Are We Doing Motherhood Wrong?

Sometimes I wonder if we’ve missed out on a key aspect of motherhood.

You know, the part where we’re supposed to do it together?

For far too long, the words “mommy” and “wars” have perched contentedly side by side. Try as we might to peel and split these two incongruous words apart, our fingers are left bloodied and scraped by the effort. And it seems as if social media has only accentuated these differences. Scrolling through newsfeeds, it doesn’t take long to find parenting articles and opinion pieces written by women who are “doing motherhood wrong.” (Or at least, that’s what the sludge of negative comments seem to indicate???)

We bash new moms for using disposable diapers, telling them that they’re going to kill the environment. And then we turn around and give visible eye rolls to the pregnant woman who tells us she’s going to try cloth diapers. “Good luck,” we whisper sarcastically behind her back.

We’re horrified at mothers who give their babies formula and appalled at those who breastfeed children past a “sensible” age. We “tsk” and cover our children’s eyes when we see someone nursing without a cover, and then blast the next woman for covering up and portraying something natural as shameful. We judge each other’s bodies before, during, and after pregnancy: one person feels you’re too skinny and depriving your child of nutrients, another feels you’re overweight and are due to lose another ten pounds. Working mom, stay-at-home mom, or work from home mom, nothing we do is seemingly good enough.

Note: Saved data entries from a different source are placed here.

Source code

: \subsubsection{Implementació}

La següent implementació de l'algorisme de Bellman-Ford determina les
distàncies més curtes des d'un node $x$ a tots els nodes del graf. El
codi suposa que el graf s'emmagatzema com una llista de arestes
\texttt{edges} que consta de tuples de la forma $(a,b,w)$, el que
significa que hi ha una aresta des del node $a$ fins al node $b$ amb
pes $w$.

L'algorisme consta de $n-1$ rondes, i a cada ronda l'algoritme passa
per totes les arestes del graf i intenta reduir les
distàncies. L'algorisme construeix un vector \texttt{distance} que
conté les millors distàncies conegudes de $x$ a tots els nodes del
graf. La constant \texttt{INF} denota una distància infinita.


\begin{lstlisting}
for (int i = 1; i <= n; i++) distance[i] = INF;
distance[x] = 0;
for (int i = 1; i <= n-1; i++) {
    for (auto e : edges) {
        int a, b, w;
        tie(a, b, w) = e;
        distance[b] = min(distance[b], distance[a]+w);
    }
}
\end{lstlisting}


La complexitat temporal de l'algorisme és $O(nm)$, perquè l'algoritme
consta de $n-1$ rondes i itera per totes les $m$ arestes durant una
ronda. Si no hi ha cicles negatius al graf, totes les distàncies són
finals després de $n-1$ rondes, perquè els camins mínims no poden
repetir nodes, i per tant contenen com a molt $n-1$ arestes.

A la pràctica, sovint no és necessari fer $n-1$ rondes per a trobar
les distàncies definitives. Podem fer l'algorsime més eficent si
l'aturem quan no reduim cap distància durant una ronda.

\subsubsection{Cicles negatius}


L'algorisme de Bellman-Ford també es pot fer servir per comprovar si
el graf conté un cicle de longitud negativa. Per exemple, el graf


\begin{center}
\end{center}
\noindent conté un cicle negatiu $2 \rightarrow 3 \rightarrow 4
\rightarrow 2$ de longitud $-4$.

So yeah, it seems as if we’ve messed up a bit on this thing called motherhood.

Not because of anything we ARE or AREN’T doing for our children. (We’ve all go that part covered, thank you very much!)

But because of what we AREN’T doing for ourselves.

We aren’t banding together as a global community of strong, beautiful women who stare down the everyday challenges of motherhood with courage and unity. We’re pretending we have it all together, when in reality, ALL of our sinks are filled with dishes that need scrubbing and laundry machines that need an extra spin.

Sure, we’re not all going to agree on everything.

We don’t have to.

We all have opinions. And that’s good. It makes motherhood so much more interesting and beautiful and creative when we get to see our thoughts and ideas mesh together and build each other up.

But often times, they don’t build each other up. We take refuge in the anonymity of the online world and we more than just share our opinions: we berate and belittle those who see things differently. We make it personal. Rather than support, we isolate. We forget that the words we type hold both the power to wound and to encourage; and we judge those who speak with honesty and vulnerability about difficult subjects.

I know that most of us aren’t guilty of this. But sometimes, our silence speaks just as loud. Sometimes, the positive voices are drowned out by the brashness of the berating. Sometimes, even if we disagree, all we need to say is: “I hear your struggle. I see your desire to be the absolute best parent that you can be, and I’m walking with you in that.”

Because the beauty of responsibility means that we get to choose for ourselves whether we let our toddlers drink cow’s milk or almond, whether we potty-train at the first birthday or the third, or whether we sleep-train our babies or not. This thing called motherhood will constantly shift and evolve underneath our scrambling feet, tossing new hurdles and questions, highs and lows. So let’s stop building ourselves up at the expense of others.

Let’s dare to be vulnerable.

Let’s dare to celebrate real triumphs together.

Let’s dare to disagree — but to disagree with compassion. To disagree with grace.

Let’s dare to seek honesty for the sake of those who come along after us.

Yes, we may choose to raise our children differently — but that doesn’t mean that we can’t still be in this TOGETHER.